Task prompt | Search the records below for "parses"; copy each line that has it.

Given data |
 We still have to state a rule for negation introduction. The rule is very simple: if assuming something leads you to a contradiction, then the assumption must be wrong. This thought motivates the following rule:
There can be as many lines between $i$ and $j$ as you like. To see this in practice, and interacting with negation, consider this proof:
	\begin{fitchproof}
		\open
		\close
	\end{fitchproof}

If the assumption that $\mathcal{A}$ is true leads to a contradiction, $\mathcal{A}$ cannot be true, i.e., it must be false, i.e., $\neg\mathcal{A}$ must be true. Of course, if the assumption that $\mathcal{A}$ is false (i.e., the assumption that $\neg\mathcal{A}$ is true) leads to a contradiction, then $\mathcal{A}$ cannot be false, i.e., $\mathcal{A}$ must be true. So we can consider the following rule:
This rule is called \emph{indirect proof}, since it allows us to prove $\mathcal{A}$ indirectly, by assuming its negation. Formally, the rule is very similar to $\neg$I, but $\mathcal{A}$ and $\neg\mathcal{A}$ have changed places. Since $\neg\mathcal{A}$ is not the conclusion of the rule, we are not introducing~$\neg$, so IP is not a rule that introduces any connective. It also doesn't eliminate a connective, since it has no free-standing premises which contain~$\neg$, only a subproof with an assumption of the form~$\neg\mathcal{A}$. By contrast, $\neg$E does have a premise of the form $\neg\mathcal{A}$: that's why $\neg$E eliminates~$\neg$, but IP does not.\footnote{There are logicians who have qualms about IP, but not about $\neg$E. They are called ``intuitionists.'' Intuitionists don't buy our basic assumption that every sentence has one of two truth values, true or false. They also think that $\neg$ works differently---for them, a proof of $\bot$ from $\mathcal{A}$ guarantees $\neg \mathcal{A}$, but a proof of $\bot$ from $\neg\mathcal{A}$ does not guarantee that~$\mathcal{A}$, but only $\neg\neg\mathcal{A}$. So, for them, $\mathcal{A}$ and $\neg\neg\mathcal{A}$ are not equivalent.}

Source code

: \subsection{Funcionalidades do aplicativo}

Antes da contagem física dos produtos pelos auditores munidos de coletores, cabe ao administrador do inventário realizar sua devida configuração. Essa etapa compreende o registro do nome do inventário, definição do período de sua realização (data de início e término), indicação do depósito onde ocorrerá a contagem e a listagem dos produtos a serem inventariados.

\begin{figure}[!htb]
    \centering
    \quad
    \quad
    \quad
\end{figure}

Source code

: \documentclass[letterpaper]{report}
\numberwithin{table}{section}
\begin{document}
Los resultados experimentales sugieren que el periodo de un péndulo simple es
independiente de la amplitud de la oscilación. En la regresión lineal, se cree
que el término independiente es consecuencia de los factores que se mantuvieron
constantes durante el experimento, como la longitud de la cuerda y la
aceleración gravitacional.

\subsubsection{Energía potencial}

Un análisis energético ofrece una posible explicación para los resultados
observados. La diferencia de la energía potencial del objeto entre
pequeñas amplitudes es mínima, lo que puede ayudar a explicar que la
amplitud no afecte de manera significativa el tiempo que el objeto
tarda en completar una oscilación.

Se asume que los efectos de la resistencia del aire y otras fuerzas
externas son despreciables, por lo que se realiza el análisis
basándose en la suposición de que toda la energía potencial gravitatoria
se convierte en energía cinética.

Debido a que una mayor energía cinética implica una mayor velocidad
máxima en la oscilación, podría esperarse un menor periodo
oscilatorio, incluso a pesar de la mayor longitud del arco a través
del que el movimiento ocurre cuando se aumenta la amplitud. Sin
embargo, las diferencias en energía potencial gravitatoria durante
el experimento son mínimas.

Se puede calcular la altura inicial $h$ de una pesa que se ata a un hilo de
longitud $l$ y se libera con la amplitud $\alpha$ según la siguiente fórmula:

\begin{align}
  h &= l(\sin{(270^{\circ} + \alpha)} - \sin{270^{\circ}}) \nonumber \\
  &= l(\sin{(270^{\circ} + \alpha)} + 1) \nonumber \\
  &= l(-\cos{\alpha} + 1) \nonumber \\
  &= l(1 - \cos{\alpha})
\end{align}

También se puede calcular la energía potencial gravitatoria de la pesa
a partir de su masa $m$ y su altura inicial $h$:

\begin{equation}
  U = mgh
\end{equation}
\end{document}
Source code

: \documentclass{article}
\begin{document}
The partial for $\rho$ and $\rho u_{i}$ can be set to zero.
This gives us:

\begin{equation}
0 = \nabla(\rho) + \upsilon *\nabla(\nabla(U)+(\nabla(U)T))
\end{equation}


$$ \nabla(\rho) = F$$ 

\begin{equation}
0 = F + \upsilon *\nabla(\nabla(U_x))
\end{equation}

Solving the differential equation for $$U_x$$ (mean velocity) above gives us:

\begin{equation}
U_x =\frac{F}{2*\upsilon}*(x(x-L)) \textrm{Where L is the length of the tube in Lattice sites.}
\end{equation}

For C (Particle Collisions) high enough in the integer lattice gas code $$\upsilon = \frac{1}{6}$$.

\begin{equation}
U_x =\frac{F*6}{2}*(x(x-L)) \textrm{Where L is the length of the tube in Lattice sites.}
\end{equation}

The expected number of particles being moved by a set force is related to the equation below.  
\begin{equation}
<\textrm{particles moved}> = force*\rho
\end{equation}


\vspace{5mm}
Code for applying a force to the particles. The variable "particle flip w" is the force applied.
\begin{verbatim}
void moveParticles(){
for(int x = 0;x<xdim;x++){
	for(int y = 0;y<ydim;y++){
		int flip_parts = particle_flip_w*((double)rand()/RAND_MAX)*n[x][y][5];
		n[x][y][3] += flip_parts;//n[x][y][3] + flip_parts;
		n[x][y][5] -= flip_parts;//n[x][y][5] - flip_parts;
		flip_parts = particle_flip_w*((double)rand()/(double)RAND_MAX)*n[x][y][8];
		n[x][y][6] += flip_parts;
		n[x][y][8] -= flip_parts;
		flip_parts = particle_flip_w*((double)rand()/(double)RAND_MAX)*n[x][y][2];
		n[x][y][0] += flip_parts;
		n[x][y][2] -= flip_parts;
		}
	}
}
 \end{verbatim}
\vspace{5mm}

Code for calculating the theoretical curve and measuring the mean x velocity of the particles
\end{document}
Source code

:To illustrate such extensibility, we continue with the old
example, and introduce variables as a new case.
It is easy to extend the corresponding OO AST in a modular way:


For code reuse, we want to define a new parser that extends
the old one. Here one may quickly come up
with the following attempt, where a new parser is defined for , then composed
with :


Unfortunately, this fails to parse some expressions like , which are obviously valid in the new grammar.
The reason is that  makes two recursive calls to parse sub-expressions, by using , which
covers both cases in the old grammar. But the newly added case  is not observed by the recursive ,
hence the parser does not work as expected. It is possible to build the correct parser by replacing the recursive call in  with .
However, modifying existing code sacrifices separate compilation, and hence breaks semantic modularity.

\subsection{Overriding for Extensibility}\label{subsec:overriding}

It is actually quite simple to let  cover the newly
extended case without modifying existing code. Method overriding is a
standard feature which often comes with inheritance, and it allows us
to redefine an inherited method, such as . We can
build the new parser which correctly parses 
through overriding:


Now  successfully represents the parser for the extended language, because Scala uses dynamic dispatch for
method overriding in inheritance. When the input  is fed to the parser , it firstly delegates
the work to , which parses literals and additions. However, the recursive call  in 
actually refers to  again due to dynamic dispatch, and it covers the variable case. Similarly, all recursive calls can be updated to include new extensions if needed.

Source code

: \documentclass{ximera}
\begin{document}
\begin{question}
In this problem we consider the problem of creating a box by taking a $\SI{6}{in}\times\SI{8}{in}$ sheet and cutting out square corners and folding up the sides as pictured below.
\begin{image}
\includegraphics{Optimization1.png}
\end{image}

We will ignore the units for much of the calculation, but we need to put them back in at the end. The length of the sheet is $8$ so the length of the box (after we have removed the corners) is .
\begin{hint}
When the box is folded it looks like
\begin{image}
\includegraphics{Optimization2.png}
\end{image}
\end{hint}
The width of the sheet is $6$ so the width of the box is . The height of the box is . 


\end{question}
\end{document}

Task answer |
build the new parser which correctly parses 
the work to , which parses literals and additions. However, the recursive call  in 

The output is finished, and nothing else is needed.